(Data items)
•••

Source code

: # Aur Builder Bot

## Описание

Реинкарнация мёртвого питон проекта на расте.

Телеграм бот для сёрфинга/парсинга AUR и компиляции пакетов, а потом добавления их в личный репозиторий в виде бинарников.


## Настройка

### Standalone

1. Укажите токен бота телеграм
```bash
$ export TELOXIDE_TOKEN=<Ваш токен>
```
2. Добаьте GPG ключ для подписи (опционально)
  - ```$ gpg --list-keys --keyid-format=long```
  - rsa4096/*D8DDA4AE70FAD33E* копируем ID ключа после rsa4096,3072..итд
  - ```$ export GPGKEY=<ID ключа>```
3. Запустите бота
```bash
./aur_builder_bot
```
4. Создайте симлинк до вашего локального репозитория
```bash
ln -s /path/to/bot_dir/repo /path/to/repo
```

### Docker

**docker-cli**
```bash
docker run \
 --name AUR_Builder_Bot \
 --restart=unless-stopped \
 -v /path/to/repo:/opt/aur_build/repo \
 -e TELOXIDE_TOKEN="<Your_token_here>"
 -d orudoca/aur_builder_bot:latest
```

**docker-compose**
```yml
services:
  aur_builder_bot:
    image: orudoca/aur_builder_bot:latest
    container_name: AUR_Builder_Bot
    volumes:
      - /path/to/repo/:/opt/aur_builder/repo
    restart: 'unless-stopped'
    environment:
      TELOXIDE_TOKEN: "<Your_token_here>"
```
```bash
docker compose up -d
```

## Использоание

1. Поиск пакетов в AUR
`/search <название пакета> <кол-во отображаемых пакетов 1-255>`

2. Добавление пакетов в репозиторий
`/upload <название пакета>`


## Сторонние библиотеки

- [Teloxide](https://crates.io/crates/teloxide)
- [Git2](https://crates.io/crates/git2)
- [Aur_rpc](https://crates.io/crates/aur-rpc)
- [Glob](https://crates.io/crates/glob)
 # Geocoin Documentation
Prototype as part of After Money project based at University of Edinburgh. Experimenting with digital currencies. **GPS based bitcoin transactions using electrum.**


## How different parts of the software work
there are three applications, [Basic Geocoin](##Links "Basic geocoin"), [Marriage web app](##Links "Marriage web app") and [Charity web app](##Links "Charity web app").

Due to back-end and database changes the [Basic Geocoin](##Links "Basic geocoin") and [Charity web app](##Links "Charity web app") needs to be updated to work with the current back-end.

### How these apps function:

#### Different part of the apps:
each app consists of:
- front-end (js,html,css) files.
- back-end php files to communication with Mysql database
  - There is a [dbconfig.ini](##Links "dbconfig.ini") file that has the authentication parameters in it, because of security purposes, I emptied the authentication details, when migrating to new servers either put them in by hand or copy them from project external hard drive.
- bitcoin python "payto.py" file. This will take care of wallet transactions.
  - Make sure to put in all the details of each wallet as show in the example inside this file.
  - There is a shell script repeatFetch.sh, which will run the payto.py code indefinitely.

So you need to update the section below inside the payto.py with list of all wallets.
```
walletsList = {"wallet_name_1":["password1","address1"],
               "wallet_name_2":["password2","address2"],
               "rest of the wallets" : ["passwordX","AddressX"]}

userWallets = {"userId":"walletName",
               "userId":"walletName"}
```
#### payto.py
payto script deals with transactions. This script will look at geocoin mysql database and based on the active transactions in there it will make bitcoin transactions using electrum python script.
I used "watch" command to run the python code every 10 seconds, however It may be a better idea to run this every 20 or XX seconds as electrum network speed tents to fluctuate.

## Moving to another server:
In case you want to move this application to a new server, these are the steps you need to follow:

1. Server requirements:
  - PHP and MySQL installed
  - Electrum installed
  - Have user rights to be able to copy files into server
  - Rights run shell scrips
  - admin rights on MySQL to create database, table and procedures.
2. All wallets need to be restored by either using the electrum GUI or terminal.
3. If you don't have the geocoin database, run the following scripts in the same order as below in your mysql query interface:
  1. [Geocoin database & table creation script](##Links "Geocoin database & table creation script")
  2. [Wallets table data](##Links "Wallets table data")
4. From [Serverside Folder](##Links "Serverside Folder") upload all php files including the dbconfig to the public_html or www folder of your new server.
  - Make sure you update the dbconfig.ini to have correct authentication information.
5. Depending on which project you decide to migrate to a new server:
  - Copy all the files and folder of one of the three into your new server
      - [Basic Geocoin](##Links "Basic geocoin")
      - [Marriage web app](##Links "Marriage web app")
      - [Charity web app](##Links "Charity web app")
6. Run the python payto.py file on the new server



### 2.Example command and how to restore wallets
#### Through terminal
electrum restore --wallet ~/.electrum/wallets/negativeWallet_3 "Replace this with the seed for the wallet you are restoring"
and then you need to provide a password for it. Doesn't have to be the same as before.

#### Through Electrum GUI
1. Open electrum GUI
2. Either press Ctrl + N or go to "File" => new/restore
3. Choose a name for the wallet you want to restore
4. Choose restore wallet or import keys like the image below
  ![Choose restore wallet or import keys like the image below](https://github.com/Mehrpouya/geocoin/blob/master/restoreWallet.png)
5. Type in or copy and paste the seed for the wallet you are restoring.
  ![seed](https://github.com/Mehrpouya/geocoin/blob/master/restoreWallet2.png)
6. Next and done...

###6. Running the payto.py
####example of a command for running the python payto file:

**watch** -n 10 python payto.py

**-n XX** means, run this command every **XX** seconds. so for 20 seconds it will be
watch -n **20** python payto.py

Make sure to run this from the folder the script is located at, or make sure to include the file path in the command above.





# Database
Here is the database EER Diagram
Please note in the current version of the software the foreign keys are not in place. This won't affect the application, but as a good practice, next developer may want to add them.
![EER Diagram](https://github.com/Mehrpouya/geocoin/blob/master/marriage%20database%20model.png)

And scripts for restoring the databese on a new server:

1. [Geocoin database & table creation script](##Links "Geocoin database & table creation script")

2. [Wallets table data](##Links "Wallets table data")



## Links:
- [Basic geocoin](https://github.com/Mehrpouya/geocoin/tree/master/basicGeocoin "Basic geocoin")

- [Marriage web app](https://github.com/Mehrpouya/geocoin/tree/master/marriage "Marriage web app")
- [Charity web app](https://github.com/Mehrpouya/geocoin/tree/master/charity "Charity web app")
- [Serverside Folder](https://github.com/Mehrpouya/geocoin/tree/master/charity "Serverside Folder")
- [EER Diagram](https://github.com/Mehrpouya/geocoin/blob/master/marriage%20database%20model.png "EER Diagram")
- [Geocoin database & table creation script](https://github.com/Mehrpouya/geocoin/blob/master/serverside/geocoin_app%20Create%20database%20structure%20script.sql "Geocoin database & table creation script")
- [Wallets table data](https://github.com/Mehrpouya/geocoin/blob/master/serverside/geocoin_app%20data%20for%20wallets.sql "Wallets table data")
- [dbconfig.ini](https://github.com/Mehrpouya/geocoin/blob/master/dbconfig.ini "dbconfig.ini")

•••

- The task
Line by line, restate the data exactly.

- Response box
Source code

: # Aur Builder Bot

## Описание

Реинкарнация мёртвого питон проекта на расте.

Телеграм бот для сёрфинга/парсинга AUR и компиляции пакетов, а потом добавления их в личный репозиторий в виде бинарников.


## Настройка

### Standalone

1. Укажите токен бота телеграм
```bash
$ export TELOXIDE_TOKEN=<Ваш токен>
```
2. Добаьте GPG ключ для подписи (опционально)
  - ```$ gpg --list-keys --keyid-format=long```
  - rsa4096/*D8DDA4AE70FAD33E* копируем ID ключа после rsa4096,3072..итд
  - ```$ export GPGKEY=<ID ключа>```
3. Запустите бота
```bash
./aur_builder_bot
```
4. Создайте симлинк до вашего локального репозитория
```bash
ln -s /path/to/bot_dir/repo /path/to/repo
```

### Docker

**docker-cli**
```bash
docker run \
 --name AUR_Builder_Bot \
 --restart=unless-stopped \
 -v /path/to/repo:/opt/aur_build/repo \
 -e TELOXIDE_TOKEN="<Your_token_here>"
 -d orudoca/aur_builder_bot:latest
```

**docker-compose**
```yml
services:
  aur_builder_bot:
    image: orudoca/aur_builder_bot:latest
    container_name: AUR_Builder_Bot
    volumes:
      - /path/to/repo/:/opt/aur_builder/repo
    restart: 'unless-stopped'
    environment:
      TELOXIDE_TOKEN: "<Your_token_here>"
```
```bash
docker compose up -d
```

## Использоание

1. Поиск пакетов в AUR
`/search <название пакета> <кол-во отображаемых пакетов 1-255>`

2. Добавление пакетов в репозиторий
`/upload <название пакета>`


## Сторонние библиотеки

- [Teloxide](https://crates.io/crates/teloxide)
- [Git2](https://crates.io/crates/git2)
- [Aur_rpc](https://crates.io/crates/aur-rpc)
- [Glob](https://crates.io/crates/glob)
 # Geocoin Documentation
Prototype as part of After Money project based at University of Edinburgh. Experimenting with digital currencies. **GPS based bitcoin transactions using electrum.**


## How different parts of the software work
there are three applications, [Basic Geocoin](##Links "Basic geocoin"), [Marriage web app](##Links "Marriage web app") and [Charity web app](##Links "Charity web app").

Due to back-end and database changes the [Basic Geocoin](##Links "Basic geocoin") and [Charity web app](##Links "Charity web app") needs to be updated to work with the current back-end.

### How these apps function:

#### Different part of the apps:
each app consists of:
- front-end (js,html,css) files.
- back-end php files to communication with Mysql database
  - There is a [dbconfig.ini](##Links "dbconfig.ini") file that has the authentication parameters in it, because of security purposes, I emptied the authentication details, when migrating to new servers either put them in by hand or copy them from project external hard drive.
- bitcoin python "payto.py" file. This will take care of wallet transactions.
  - Make sure to put in all the details of each wallet as show in the example inside this file.
  - There is a shell script repeatFetch.sh, which will run the payto.py code indefinitely.

So you need to update the section below inside the payto.py with list of all wallets.
```
walletsList = {"wallet_name_1":["password1","address1"],
               "wallet_name_2":["password2","address2"],
               "rest of the wallets" : ["passwordX","AddressX"]}

userWallets = {"userId":"walletName",
               "userId":"walletName"}
```
#### payto.py
payto script deals with transactions. This script will look at geocoin mysql database and based on the active transactions in there it will make bitcoin transactions using electrum python script.
I used "watch" command to run the python code every 10 seconds, however It may be a better idea to run this every 20 or XX seconds as electrum network speed tents to fluctuate.

## Moving to another server:
In case you want to move this application to a new server, these are the steps you need to follow:

1. Server requirements:
  - PHP and MySQL installed
  - Electrum installed
  - Have user rights to be able to copy files into server
  - Rights run shell scrips
  - admin rights on MySQL to create database, table and procedures.
2. All wallets need to be restored by either using the electrum GUI or terminal.
3. If you don't have the geocoin database, run the following scripts in the same order as below in your mysql query interface:
  1. [Geocoin database & table creation script](##Links "Geocoin database & table creation script")
  2. [Wallets table data](##Links "Wallets table data")
4. From [Serverside Folder](##Links "Serverside Folder") upload all php files including the dbconfig to the public_html or www folder of your new server.
  - Make sure you update the dbconfig.ini to have correct authentication information.
5. Depending on which project you decide to migrate to a new server:
  - Copy all the files and folder of one of the three into your new server
      - [Basic Geocoin](##Links "Basic geocoin")
      - [Marriage web app](##Links "Marriage web app")
      - [Charity web app](##Links "Charity web app")
6. Run the python payto.py file on the new server



### 2.Example command and how to restore wallets
#### Through terminal
electrum restore --wallet ~/.electrum/wallets/negativeWallet_3 "Replace this with the seed for the wallet you are restoring"
and then you need to provide a password for it. Doesn't have to be the same as before.

#### Through Electrum GUI
1. Open electrum GUI
2. Either press Ctrl + N or go to "File" => new/restore
3. Choose a name for the wallet you want to restore
4. Choose restore wallet or import keys like the image below
  ![Choose restore wallet or import keys like the image below](https://github.com/Mehrpouya/geocoin/blob/master/restoreWallet.png)
5. Type in or copy and paste the seed for the wallet you are restoring.
  ![seed](https://github.com/Mehrpouya/geocoin/blob/master/restoreWallet2.png)
6. Next and done...

###6. Running the payto.py
####example of a command for running the python payto file:

**watch** -n 10 python payto.py

**-n XX** means, run this command every **XX** seconds. so for 20 seconds it will be
watch -n **20** python payto.py

Make sure to run this from the folder the script is located at, or make sure to include the file path in the command above.





# Database
Here is the database EER Diagram
Please note in the current version of the software the foreign keys are not in place. This won't affect the application, but as a good practice, next developer may want to add them.
![EER Diagram](https://github.com/Mehrpouya/geocoin/blob/master/marriage%20database%20model.png)

And scripts for restoring the databese on a new server:

1. [Geocoin database & table creation script](##Links "Geocoin database & table creation script")

2. [Wallets table data](##Links "Wallets table data")



## Links:
- [Basic geocoin](https://github.com/Mehrpouya/geocoin/tree/master/basicGeocoin "Basic geocoin")

- [Marriage web app](https://github.com/Mehrpouya/geocoin/tree/master/marriage "Marriage web app")
- [Charity web app](https://github.com/Mehrpouya/geocoin/tree/master/charity "Charity web app")
- [Serverside Folder](https://github.com/Mehrpouya/geocoin/tree/master/charity "Serverside Folder")
- [EER Diagram](https://github.com/Mehrpouya/geocoin/blob/master/marriage%20database%20model.png "EER Diagram")
- [Geocoin database & table creation script](https://github.com/Mehrpouya/geocoin/blob/master/serverside/geocoin_app%20Create%20database%20structure%20script.sql "Geocoin database & table creation script")
- [Wallets table data](https://github.com/Mehrpouya/geocoin/blob/master/serverside/geocoin_app%20data%20for%20wallets.sql "Wallets table data")
- [dbconfig.ini](https://github.com/Mehrpouya/geocoin/blob/master/dbconfig.ini "dbconfig.ini")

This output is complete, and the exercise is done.